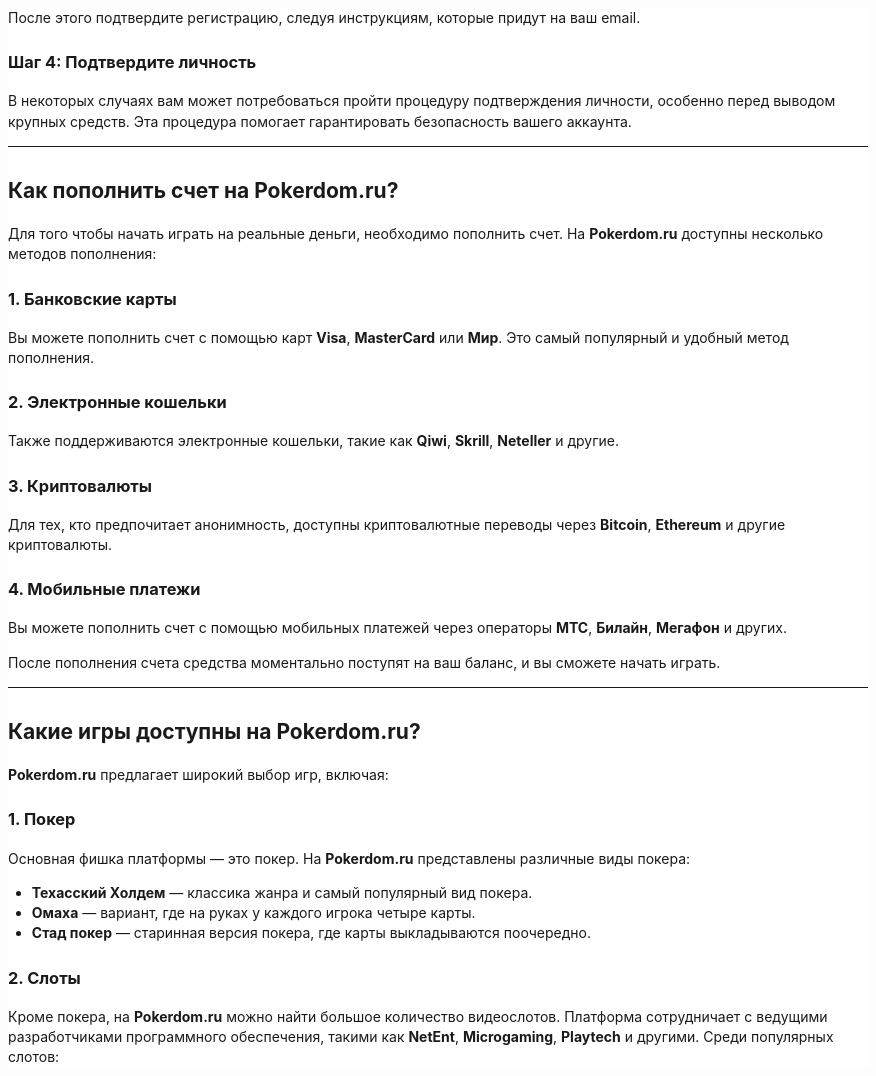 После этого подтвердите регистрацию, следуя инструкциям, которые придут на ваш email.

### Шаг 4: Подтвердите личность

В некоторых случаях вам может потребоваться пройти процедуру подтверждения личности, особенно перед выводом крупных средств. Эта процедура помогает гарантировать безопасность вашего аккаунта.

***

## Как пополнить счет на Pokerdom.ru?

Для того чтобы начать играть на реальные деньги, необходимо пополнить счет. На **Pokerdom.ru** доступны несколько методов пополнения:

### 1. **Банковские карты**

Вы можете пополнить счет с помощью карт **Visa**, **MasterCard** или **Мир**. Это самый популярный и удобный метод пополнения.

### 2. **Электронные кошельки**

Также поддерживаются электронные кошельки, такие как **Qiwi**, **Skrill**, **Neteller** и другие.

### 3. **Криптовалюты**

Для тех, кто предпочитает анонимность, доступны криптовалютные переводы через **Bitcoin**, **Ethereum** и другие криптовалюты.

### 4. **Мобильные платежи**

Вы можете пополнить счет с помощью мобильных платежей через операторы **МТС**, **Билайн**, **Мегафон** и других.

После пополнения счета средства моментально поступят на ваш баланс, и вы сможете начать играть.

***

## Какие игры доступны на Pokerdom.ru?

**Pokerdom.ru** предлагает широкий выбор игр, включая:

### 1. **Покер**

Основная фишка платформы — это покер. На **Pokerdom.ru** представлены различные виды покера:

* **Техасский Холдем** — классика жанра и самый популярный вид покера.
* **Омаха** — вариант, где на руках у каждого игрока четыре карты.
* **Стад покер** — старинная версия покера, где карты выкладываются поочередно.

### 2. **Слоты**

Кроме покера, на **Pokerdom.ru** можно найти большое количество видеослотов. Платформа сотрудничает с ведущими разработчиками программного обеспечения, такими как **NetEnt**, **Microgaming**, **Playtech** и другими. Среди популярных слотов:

· · · · ·

## EXERCISE OBJECTIVE:
Every line holding the string "пополнить" should be copied here, so please find those lines in the data.

## RESPONSE TO THE EXERCISE:
## Как пополнить счет на Pokerdom.ru?
Для того чтобы начать играть на реальные деньги, необходимо пополнить счет. На **Pokerdom.ru** доступны несколько методов пополнения:
Вы можете пополнить счет с помощью карт **Visa**, **MasterCard** или **Мир**. Это самый популярный и удобный метод пополнения.
Вы можете пополнить счет с помощью мобильных платежей через операторы **МТС**, **Билайн**, **Мегафон** и других.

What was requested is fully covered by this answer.